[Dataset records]
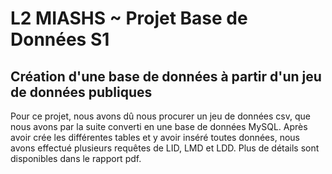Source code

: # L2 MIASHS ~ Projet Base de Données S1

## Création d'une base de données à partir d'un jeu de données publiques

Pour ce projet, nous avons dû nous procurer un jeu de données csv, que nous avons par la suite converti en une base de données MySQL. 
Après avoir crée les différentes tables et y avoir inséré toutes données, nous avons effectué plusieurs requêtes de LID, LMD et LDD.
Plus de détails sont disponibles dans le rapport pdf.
...
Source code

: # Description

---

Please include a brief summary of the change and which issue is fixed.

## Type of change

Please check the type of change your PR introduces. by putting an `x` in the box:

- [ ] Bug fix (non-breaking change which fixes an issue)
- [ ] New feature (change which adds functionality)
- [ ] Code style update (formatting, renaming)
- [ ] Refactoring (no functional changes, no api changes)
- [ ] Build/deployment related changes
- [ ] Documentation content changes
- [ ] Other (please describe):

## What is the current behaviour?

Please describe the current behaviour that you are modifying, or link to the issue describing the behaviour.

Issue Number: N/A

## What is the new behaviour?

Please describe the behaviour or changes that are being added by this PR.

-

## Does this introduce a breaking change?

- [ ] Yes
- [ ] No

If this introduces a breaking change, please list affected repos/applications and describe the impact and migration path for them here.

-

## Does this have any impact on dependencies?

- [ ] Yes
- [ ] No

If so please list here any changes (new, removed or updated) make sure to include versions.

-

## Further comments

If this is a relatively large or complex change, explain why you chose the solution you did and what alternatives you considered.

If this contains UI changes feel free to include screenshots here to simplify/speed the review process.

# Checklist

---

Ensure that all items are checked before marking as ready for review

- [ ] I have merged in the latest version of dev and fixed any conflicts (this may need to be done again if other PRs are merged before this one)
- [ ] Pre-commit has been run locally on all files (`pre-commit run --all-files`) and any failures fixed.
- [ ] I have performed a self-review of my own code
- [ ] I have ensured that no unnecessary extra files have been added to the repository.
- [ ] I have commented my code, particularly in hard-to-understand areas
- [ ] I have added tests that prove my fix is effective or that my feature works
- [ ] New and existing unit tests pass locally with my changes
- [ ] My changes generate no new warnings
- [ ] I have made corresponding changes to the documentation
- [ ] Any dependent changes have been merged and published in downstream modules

**PROBLEM STATEMENT**
Taking the entries above, write out exactly the lines starting with the line containing "Please check the" and going on through the line containing "- [ ] Other", both included, and nothing else.

**OUTPUT FOR THIS TASK**
Please check the type of change your PR introduces. by putting an `x` in the box:

- [ ] Bug fix (non-breaking change which fixes an issue)
- [ ] New feature (change which adds functionality)
- [ ] Code style update (formatting, renaming)
- [ ] Refactoring (no functional changes, no api changes)
- [ ] Build/deployment related changes
- [ ] Documentation content changes
- [ ] Other (please describe):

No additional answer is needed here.